* **WHAT TO DO**
Among the entries, which lines carry the string "rated"? Copy each of them.

Stored entries:
((
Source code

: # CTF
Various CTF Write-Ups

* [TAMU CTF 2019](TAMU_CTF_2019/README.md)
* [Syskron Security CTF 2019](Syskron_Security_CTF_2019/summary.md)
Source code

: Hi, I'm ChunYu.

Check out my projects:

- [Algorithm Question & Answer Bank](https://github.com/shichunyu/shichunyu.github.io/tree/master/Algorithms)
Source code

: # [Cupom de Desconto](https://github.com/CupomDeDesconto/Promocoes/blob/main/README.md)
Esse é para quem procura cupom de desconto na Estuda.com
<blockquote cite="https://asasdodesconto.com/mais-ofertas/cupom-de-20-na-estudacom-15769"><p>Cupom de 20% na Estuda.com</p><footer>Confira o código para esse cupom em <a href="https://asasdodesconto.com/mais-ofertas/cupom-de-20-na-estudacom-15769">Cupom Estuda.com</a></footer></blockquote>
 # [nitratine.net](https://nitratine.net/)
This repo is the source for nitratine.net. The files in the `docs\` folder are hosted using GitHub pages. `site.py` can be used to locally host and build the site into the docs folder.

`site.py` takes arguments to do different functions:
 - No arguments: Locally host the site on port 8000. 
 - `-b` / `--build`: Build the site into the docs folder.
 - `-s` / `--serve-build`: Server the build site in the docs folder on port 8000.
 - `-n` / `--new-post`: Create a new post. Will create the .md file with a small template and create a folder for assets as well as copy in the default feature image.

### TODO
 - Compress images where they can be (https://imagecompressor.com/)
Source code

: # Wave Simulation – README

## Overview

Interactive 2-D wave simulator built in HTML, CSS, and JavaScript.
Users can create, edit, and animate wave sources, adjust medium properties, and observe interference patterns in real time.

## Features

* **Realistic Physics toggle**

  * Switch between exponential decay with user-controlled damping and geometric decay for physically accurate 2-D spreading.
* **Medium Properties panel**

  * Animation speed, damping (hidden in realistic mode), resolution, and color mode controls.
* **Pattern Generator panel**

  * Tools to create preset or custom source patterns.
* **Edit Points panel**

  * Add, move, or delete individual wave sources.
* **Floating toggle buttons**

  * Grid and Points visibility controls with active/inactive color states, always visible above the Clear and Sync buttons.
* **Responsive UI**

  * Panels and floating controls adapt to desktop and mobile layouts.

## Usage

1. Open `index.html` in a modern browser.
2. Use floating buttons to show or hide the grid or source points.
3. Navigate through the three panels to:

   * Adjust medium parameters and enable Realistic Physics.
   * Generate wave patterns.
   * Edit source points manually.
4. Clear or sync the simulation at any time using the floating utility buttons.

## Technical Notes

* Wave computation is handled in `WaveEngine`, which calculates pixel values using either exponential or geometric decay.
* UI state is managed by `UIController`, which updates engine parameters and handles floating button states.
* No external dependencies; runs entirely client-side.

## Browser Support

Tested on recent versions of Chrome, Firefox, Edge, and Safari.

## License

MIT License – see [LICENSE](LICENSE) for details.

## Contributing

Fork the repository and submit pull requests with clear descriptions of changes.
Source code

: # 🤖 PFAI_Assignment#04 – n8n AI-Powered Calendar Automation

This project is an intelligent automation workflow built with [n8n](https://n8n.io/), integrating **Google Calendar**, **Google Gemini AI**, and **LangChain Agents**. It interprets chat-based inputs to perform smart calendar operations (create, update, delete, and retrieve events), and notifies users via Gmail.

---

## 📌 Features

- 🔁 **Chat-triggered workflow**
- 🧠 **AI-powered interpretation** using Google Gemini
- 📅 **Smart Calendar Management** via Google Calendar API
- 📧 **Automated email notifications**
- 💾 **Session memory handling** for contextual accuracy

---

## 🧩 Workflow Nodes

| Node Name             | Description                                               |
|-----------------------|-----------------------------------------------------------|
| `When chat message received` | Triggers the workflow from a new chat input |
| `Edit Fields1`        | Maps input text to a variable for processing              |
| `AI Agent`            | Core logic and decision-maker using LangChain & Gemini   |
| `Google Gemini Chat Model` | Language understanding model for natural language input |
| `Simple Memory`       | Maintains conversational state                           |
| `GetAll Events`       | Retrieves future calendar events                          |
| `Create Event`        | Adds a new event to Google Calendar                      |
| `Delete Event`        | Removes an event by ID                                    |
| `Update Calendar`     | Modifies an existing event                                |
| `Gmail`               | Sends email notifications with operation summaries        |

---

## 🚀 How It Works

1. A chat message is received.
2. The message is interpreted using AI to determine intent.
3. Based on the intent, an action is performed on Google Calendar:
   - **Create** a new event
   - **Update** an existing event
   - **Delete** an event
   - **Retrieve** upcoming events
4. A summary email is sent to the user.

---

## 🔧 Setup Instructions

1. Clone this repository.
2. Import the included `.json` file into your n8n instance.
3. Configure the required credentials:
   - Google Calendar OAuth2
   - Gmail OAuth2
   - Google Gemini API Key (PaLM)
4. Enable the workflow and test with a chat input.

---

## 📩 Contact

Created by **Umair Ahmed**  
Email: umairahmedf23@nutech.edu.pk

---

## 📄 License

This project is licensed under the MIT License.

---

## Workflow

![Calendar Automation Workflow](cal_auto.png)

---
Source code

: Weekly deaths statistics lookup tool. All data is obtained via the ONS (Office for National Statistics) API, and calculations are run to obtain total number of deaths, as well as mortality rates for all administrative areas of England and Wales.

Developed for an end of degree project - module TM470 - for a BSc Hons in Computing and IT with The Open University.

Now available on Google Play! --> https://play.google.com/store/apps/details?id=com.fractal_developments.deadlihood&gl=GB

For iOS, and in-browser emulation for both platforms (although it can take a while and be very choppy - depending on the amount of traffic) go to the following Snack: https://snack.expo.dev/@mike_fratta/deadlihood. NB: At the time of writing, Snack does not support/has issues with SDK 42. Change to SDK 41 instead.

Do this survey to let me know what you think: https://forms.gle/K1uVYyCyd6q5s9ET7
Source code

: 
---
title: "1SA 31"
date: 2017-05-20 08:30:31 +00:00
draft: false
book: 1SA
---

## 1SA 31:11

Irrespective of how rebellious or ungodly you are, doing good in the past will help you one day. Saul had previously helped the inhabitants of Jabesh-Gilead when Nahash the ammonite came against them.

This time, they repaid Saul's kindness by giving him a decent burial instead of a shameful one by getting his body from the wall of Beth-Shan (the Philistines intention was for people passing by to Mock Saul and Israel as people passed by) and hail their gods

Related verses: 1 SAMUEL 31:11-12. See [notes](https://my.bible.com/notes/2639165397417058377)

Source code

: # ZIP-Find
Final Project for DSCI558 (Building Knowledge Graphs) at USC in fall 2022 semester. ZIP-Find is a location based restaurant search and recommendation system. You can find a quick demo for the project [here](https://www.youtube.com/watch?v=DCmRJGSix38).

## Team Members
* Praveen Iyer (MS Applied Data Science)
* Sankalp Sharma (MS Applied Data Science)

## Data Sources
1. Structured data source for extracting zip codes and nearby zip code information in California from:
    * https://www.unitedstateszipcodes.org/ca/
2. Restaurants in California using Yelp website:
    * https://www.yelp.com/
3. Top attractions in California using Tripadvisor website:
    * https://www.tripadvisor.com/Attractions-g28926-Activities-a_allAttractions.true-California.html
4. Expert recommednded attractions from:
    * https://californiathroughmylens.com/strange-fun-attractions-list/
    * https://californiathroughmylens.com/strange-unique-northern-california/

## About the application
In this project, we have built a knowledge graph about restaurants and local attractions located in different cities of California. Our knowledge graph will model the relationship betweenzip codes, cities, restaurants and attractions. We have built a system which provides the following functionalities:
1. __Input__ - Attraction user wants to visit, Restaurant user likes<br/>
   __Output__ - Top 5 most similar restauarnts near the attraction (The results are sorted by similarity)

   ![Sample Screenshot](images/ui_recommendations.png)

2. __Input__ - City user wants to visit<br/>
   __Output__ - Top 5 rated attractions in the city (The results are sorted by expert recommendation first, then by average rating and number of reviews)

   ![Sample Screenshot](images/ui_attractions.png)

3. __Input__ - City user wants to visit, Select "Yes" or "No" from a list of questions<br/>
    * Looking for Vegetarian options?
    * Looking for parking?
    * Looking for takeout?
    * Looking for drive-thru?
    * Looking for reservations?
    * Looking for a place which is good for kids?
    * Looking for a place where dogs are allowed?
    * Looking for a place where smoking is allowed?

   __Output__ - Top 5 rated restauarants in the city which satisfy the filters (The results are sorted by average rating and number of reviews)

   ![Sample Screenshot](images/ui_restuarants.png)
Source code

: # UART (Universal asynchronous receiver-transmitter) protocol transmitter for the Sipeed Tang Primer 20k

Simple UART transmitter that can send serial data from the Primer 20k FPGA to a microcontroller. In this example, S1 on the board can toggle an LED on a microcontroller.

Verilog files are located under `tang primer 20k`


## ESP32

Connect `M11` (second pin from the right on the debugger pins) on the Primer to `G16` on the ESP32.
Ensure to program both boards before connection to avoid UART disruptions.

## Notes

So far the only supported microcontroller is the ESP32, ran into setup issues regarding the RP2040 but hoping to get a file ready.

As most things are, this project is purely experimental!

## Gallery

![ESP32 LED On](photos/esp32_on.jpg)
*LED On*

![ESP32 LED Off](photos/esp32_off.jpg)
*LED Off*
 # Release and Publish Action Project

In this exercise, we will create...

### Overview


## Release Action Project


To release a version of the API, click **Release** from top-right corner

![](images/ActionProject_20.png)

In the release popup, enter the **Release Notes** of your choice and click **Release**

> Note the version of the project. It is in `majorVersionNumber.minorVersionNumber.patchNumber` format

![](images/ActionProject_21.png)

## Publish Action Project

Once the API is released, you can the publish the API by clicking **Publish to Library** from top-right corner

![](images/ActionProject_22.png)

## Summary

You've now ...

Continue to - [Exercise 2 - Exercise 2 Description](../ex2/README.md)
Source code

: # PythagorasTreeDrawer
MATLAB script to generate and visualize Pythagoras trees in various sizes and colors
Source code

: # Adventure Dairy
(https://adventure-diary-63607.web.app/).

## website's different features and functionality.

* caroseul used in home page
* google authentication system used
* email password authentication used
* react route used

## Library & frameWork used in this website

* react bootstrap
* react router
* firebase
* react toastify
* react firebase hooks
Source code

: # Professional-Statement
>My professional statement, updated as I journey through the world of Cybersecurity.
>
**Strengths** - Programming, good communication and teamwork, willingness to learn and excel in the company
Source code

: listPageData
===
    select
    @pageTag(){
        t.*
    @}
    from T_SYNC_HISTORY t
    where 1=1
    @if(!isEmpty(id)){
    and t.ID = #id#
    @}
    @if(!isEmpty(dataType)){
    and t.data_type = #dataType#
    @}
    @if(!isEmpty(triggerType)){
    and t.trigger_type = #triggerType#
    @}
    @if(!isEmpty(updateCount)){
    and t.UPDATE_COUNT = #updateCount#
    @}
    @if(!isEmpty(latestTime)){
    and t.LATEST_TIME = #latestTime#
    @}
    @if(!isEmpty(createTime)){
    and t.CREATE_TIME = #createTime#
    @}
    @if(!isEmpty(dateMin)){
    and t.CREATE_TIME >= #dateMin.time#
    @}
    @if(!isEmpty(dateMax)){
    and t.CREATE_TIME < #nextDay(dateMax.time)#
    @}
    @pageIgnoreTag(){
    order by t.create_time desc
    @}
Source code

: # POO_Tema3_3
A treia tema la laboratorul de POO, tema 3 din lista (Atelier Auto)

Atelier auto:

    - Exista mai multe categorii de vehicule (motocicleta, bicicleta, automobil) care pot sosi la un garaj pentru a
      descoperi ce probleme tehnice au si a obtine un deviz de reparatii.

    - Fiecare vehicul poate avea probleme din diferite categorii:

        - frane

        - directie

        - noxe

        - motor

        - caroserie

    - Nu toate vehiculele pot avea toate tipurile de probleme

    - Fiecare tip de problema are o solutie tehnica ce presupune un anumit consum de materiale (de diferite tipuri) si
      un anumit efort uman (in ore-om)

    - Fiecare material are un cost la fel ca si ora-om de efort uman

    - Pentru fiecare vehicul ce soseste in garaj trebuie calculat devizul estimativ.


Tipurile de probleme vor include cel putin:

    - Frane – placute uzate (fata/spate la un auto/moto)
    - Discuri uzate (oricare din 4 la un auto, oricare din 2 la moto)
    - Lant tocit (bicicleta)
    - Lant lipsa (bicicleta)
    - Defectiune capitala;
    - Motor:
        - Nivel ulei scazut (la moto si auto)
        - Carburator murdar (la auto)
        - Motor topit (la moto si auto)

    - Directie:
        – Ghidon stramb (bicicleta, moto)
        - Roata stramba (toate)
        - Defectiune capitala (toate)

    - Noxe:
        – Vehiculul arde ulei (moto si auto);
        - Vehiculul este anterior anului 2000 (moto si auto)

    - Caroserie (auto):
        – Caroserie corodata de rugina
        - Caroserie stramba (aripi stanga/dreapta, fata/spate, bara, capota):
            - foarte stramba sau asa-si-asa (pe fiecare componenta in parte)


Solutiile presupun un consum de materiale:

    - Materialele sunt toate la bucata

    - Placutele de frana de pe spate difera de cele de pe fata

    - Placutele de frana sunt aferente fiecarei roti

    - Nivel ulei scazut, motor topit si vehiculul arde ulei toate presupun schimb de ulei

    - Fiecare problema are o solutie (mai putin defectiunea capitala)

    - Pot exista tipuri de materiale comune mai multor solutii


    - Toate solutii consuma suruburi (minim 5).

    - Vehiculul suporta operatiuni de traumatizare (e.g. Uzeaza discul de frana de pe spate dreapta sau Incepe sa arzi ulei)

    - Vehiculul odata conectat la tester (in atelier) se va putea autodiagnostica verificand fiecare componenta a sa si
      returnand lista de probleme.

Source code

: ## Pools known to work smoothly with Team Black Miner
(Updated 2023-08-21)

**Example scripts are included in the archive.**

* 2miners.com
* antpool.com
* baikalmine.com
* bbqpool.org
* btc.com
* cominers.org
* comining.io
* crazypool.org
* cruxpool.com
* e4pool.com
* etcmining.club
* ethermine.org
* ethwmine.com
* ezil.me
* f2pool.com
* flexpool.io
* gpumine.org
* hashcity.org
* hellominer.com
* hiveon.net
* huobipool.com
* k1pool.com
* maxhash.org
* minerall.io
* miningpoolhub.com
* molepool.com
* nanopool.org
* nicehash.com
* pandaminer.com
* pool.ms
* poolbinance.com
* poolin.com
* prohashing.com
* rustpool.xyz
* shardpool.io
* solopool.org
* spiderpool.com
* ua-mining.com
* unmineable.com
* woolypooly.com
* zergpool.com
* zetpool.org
))
* **RESPONSE TO THE TASK**
   __Output__ - Top 5 rated attractions in the city (The results are sorted by expert recommendation first, then by average rating and number of reviews)
   __Output__ - Top 5 rated restauarants in the city which satisfy the filters (The results are sorted by average rating and number of reviews)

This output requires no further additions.